Good Enough for Stanford Is Good Enough for Us

University of Rochester economist Steven Landsburg's "The Big Questions" has a fascinating discussion about how we value our own opinions above those of people who are just as smart, capable, and well-informed as we are. This stubborness often leads us to needlessly duplicate the work of others, such as in evaluating job applicants:

[George Mason University economist Robin] Hanson's best guess is that disagreements persist because we tend to overestimate our own intelligence, and therefore tend to put too much weight on our own opinions. One sees this in academic circles all the time. Every year, the members of my department devote prodigious amounts of energy--perhaps half our working hours over a period of several months--to evaluating the qualifications of applicants for faculty positions. At the same time, the faculties of MIT and Stanford are evaluating pretty much the same pool of candidates. Yet we persist in making offers to candidates we believe are strongest, as opposed to the candidates our Stanford colleagues believe are strongest--even though they're surely as well qualified to make judgments as we are. We could save ourselves a lot of time and effort by just announcing a policy that we're willing to hire anyone with an offer from Stanford.
An offer from Stanford is a very credible signal of quality. So credible, in fact, that the University of Rochester could use it as a substitute for its own expensive and time-consuming applicant screening process.
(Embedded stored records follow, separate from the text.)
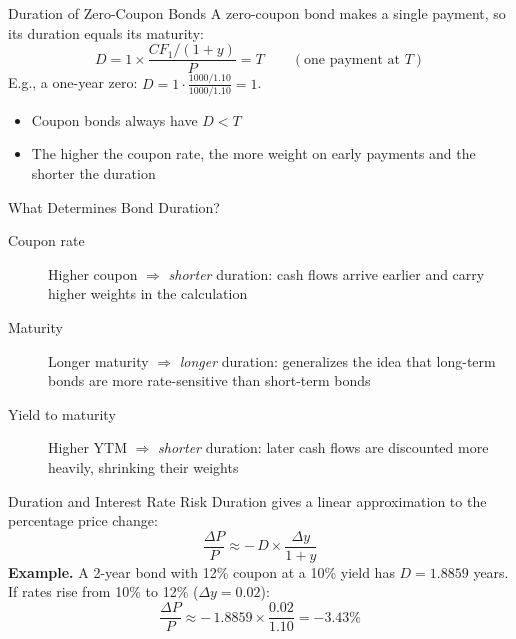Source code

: \documentclass[aspectratio=169]{beamer}
\begin{document}
\begin{frame}{Duration of Zero-Coupon Bonds}
A zero-coupon bond makes a single payment, so its duration equals its maturity:
\[
D = 1 \times \frac{CF_1/(1+y)}{P} = T \qquad (\text{one payment at } T)
\]
E.g., a one-year zero: $D = 1 \cdot \frac{1000/1.10}{1000/1.10} = 1$.
\vspace{0.3em}
\begin{itemize}
  \item Coupon bonds always have $D < T$
  \item The higher the coupon rate, the more weight on early payments and the shorter the duration
\end{itemize}
\end{frame}

\begin{frame}{What Determines Bond Duration?}
\begin{description}
  \item[Coupon rate] Higher coupon $\Rightarrow$ \emph{shorter} duration: cash flows arrive earlier and carry higher weights in the calculation
  \item[Maturity] Longer maturity $\Rightarrow$ \emph{longer} duration: generalizes the idea that long-term bonds are more rate-sensitive than short-term bonds
  \item[Yield to maturity] Higher YTM $\Rightarrow$ \emph{shorter} duration: later cash flows are discounted more heavily, shrinking their weights
\end{description}
\end{frame}

\begin{frame}{Duration and Interest Rate Risk}
Duration gives a linear approximation to the percentage price change:
\[
\frac{\Delta P}{P} \approx -\,D \times \frac{\Delta y}{1+y}
\]
\textbf{Example.} A 2-year bond with 12\% coupon at a 10\% yield has $D = 1.8859$ years. If rates rise from 10\% to 12\% ($\Delta y = 0.02$):
\[
\frac{\Delta P}{P} \approx -\,1.8859 \times \frac{0.02}{1.10} = -3.43\%
\]
\end{frame}
\end{document}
Taking this idea one step further, if such a practice were the norm, all the universities would want some place like Stanford to do all the legwork of screening applicants, while the rest of the universities could pick up the people who decline Stanford's offer.

Of course, Stanford isn't going to make enough offers to support the rest of the system (and it might even begin to make offers strategically to hurt the copy cats). And many, if not most, people with such an offer would accept it. Even expanding the criteria to "we'll hire anyone with an offer from an Ivy League school" or something similar wouldn't cut it, either.
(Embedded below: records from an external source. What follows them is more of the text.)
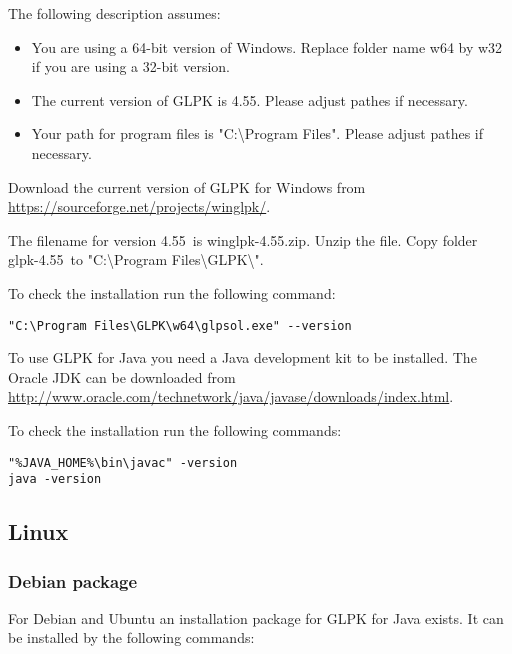 \documentclass[a4paper,11pt]{report}
\newcommand{\glpkVersionMajor}{4}
\newcommand{\glpkVersionMinor}{55}
\begin{document}
The following description assumes:

\begin{itemize}
\item You are using a 64-bit version of Windows. Replace folder name w64 by w32 if you are using a 32-bit version.
\item The current version of GLPK is \glpkVersionMajor.\glpkVersionMinor. Please adjust pathes if necessary.
\item Your path for program files is "C:\textbackslash Program Files". Please adjust pathes if necessary.
\end{itemize}

Download the current version of GLPK for Windows from \href{https://sourceforge.net/projects/winglpk/}{https://sourceforge.net/projects/winglpk/}.

The filename for version \glpkVersionMajor.\glpkVersionMinor\ is winglpk-\glpkVersionMajor.\glpkVersionMinor.zip. Unzip the file. Copy folder glpk-\glpkVersionMajor.\glpkVersionMinor\ to "C:\textbackslash Program Files\textbackslash GLPK\textbackslash ".

To check the installation run the following command:

\begin{lstlisting}
"C:\Program Files\GLPK\w64\glpsol.exe" --version
\end{lstlisting}

To use GLPK for Java you need a Java development kit to be installed. The Oracle JDK can be downloaded from \href{http://www.oracle.com/technetwork/java/javase/downloads/index.html}{http://www.oracle.com/technetwork/java/javase/downloads/index.html}.

To check the installation run the following commands:

\begin{lstlisting}
"%JAVA_HOME%\bin\javac" -version
java -version
\end{lstlisting}

\subsection{Linux}
\subsubsection{Debian package}

For Debian and Ubuntu an installation package for GLPK for Java exists. It can be installed by the following commands:
\end{document}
But I could imagine a world in which some centralized body interviews and evaluates all the candidates. Universities would then be willing to hire an applicant if he has a sufficiently high score.
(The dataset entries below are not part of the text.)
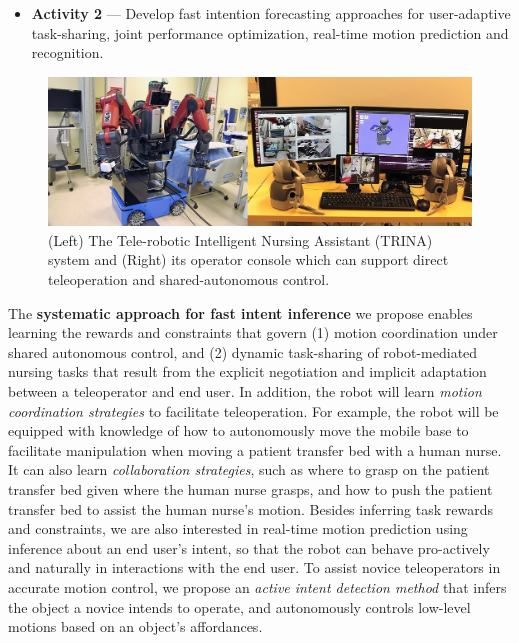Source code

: \documentclass[letterpaper, 11 pt, onecolumn]{article}
\begin{document}
\begin{itemize}
\item \textbf{Activity 2} --- Develop fast intention forecasting approaches for user-adaptive task-sharing, joint performance optimization, real-time motion prediction and recognition. 
\end{itemize}

\begin{figure}
  \includegraphics[width=0.99\linewidth]{fig//TRINA_system}
    \caption{(Left) The Tele-robotic Intelligent Nursing Assistant (TRINA) system and (Right) its operator console which can support direct teleoperation and shared-autonomous control.}
    \label{fig:Trina}
\vspace{1.0ex}
\end{figure}
\noindent
The \textbf{systematic approach for fast intent inference} we propose enables learning the rewards and constraints that govern (1) motion coordination under shared autonomous control, and (2) dynamic task-sharing of robot-mediated nursing tasks that result from the explicit negotiation and implicit adaptation between a teleoperator and end user. In addition,  the robot will learn \textit{motion coordination strategies} to facilitate teleoperation. For example, the robot will be equipped with knowledge of how to autonomously move the mobile base to facilitate manipulation when moving a patient transfer bed with a human nurse. It can also learn \textit{collaboration strategies}, such as where to grasp on the patient transfer bed given where the human nurse grasps, and how to push the patient transfer bed to assist the human nurse's motion. Besides inferring task rewards and constraints, we are also interested in real-time motion prediction using inference about an end user's intent, so that the robot can behave pro-actively and naturally in interactions with the end user. To assist novice teleoperators in accurate motion control, we propose an \textit{active intent detection method} that infers the object a novice intends to operate, and autonomously controls low-level motions based on an object's affordances.
\end{document}
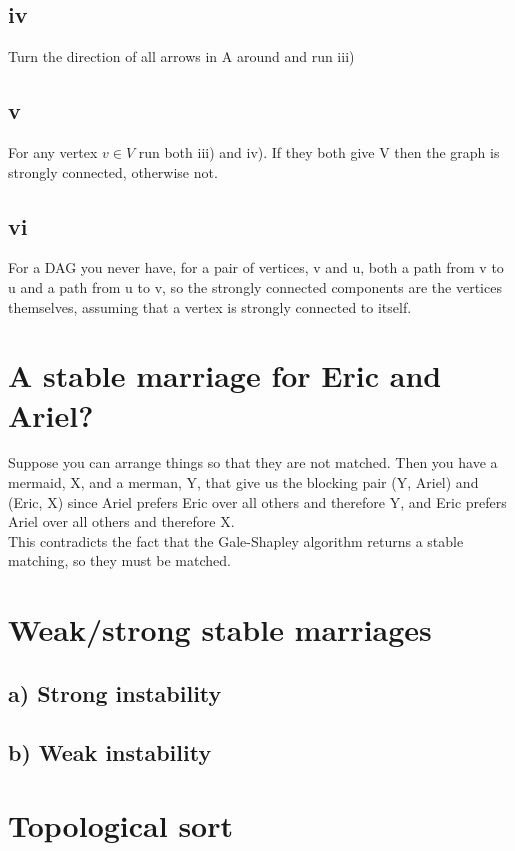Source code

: \documentclass[a4paper]{article}
\begin{document}
\subsection*{iv}
Turn the direction of all arrows in A around and run iii)
\subsection*{v}
For any vertex $v \in V$ run both iii) and iv). If they both give V then the graph is strongly connected, otherwise not.
\subsection*{vi}
For a DAG you never have, for a pair of vertices, v and u, both a path from v to u and a path from u to v, so the strongly connected components are the vertices themselves, assuming that a vertex is strongly connected to itself.

\section{A stable marriage for Eric and Ariel?}
Suppose you can arrange things so that they are not matched. Then you have a mermaid, X, and a merman, Y, that give us the blocking pair (Y, Ariel) and (Eric, X) since Ariel prefers Eric over all others and therefore Y, and Eric prefers Ariel over all others and therefore X. \\
This contradicts the fact that the Gale-Shapley algorithm returns a stable matching, so they must be matched.

\section{Weak/strong stable marriages}
\subsection*{a) Strong instability}

\subsection*{b) Weak instability}

\section{Topological sort}
\end{document}
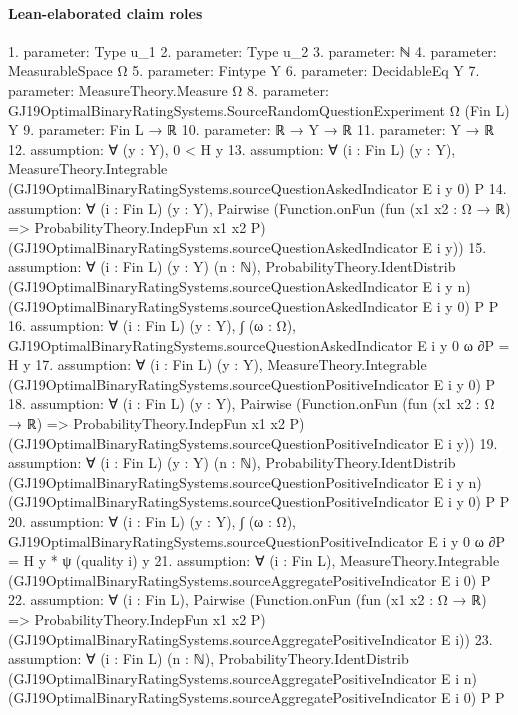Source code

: \documentclass[10pt]{article}
\begin{document}
\paragraph{Lean-elaborated claim roles}\begin{ReviewVerbatim}
1. parameter: Type u_1
2. parameter: Type u_2
3. parameter: ℕ
4. parameter: MeasurableSpace Ω
5. parameter: Fintype Y
6. parameter: DecidableEq Y
7. parameter: MeasureTheory.Measure Ω
8. parameter: GJ19OptimalBinaryRatingSystems.SourceRandomQuestionExperiment Ω (Fin L) Y
9. parameter: Fin L → ℝ
10. parameter: ℝ → Y → ℝ
11. parameter: Y → ℝ
12. assumption: ∀ (y : Y), 0 < H y
13. assumption: ∀ (i : Fin L) (y : Y), MeasureTheory.Integrable (GJ19OptimalBinaryRatingSystems.sourceQuestionAskedIndicator E i y 0) P
14. assumption: ∀ (i : Fin L) (y : Y),
  Pairwise
    (Function.onFun (fun (x1 x2 : Ω → ℝ) => ProbabilityTheory.IndepFun x1 x2 P)
      (GJ19OptimalBinaryRatingSystems.sourceQuestionAskedIndicator E i y))
15. assumption: ∀ (i : Fin L) (y : Y) (n : ℕ),
  ProbabilityTheory.IdentDistrib (GJ19OptimalBinaryRatingSystems.sourceQuestionAskedIndicator E i y n)
    (GJ19OptimalBinaryRatingSystems.sourceQuestionAskedIndicator E i y 0) P P
16. assumption: ∀ (i : Fin L) (y : Y), ∫ (ω : Ω), GJ19OptimalBinaryRatingSystems.sourceQuestionAskedIndicator E i y 0 ω ∂P = H y
17. assumption: ∀ (i : Fin L) (y : Y),
  MeasureTheory.Integrable (GJ19OptimalBinaryRatingSystems.sourceQuestionPositiveIndicator E i y 0) P
18. assumption: ∀ (i : Fin L) (y : Y),
  Pairwise
    (Function.onFun (fun (x1 x2 : Ω → ℝ) => ProbabilityTheory.IndepFun x1 x2 P)
      (GJ19OptimalBinaryRatingSystems.sourceQuestionPositiveIndicator E i y))
19. assumption: ∀ (i : Fin L) (y : Y) (n : ℕ),
  ProbabilityTheory.IdentDistrib (GJ19OptimalBinaryRatingSystems.sourceQuestionPositiveIndicator E i y n)
    (GJ19OptimalBinaryRatingSystems.sourceQuestionPositiveIndicator E i y 0) P P
20. assumption: ∀ (i : Fin L) (y : Y),
  ∫ (ω : Ω), GJ19OptimalBinaryRatingSystems.sourceQuestionPositiveIndicator E i y 0 ω ∂P = H y * ψ (quality i) y
21. assumption: ∀ (i : Fin L), MeasureTheory.Integrable (GJ19OptimalBinaryRatingSystems.sourceAggregatePositiveIndicator E i 0) P
22. assumption: ∀ (i : Fin L),
  Pairwise
    (Function.onFun (fun (x1 x2 : Ω → ℝ) => ProbabilityTheory.IndepFun x1 x2 P)
      (GJ19OptimalBinaryRatingSystems.sourceAggregatePositiveIndicator E i))
23. assumption: ∀ (i : Fin L) (n : ℕ),
  ProbabilityTheory.IdentDistrib (GJ19OptimalBinaryRatingSystems.sourceAggregatePositiveIndicator E i n)
    (GJ19OptimalBinaryRatingSystems.sourceAggregatePositiveIndicator E i 0) P P

\end{ReviewVerbatim}
\end{document}
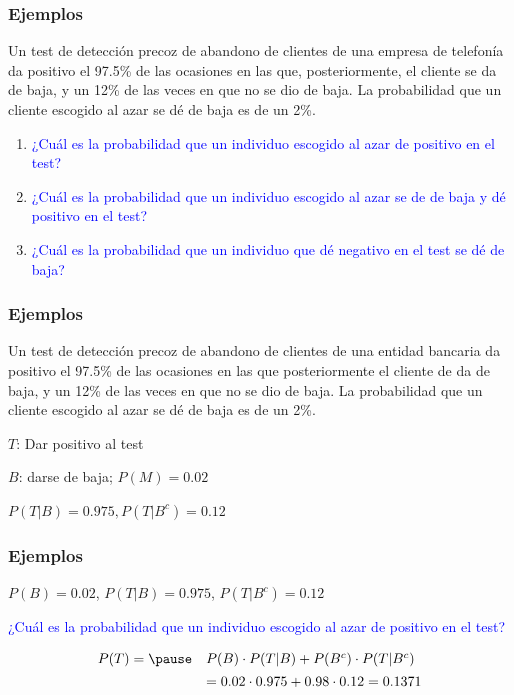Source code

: \documentclass[handout]{beamer}\usepackage[]{graphicx}\usepackage[]{color}
\newcommand{\blue}[1]{\textcolor{blue}{#1}}
\theoremstyle{plain}
\theoremstyle{definition}
\begin{document}
\begin{frame}
\frametitle{Ejemplos}  

Un test de detección precoz de abandono de clientes de una  empresa de telefonía  da  positivo el 97.5\% de las ocasiones en las que, posteriormente, el cliente se da de baja, y un 12\% de las veces en que no se dio de baja. La probabilidad que un cliente escogido al azar se dé de baja es de un 2\%.

\begin{enumerate}
\item \blue{¿Cuál  es la probabilidad que un individuo escogido al azar de positivo  en el test?}
\item \blue{¿Cuál  es la probabilidad que un individuo escogido al azar se de de  baja y dé positivo en el test?}
\item \blue{¿Cuál  es la probabilidad que un individuo  que dé negativo en el test se dé de baja?}
\end{enumerate}

\end{frame}


\begin{frame}
\frametitle{Ejemplos}  

Un test de detección precoz de abandono de clientes de una entidad bancaria  da  positivo el 97.5\% de las ocasiones en las que posteriormente el cliente de da de baja, y un 12\% de las veces en que no se dio de baja. La probabilidad que un cliente escogido al azar se dé de baja es de un 2\%.
\medskip

$T$: Dar positivo al test\medskip

$B$: darse de baja; $P(M)=0.02$
\medskip

$P(T|B)=0.975, P(T|B^c)=0.12$


\end{frame}


\begin{frame}
\frametitle{Ejemplos}  

$P(B)=0.02$, $P(T|B)=0.975$, $P(T|B^c)=0.12$
\medskip

 \blue{¿Cuál  es la probabilidad que un individuo escogido al azar de positivo  en el test?}

$$
\begin{array}{rl}
P(T) =\pause & P(B)\cdot P(T|B)+P(B^c)\cdot P(T|B^c)\\[1ex]
& =0.02\cdot 0.975+0.98\cdot 0.12=0.1371
\end{array}
$$


\end{frame}
\end{document}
Then again, such mass evaluation has proven imperfect in the past. High school students with the best SAT scores or GPAs don't always become the best college students (though there is enough correlation that these measures still have value). Law students with the best grades or scores on the bar exam aren't always the best lawyers. But does the econ department at Rochester make better hires under the current system, which brings in face-to-face contact and subjective evaluation, than it would if it just based hires on scores? More importantly, even if the current system picks applicants slightly better, is it worth the huge amount of effort the system requires?

Maybe the differences between universities and departments are more important than Landsburg lets on. Perhaps the perfect candidate for Stanford is a poor fit for Rochester, if the programs have different focuses. Also, it would be difficult to assign objective scores to rate the quality of professors in the arts and similar disciplines.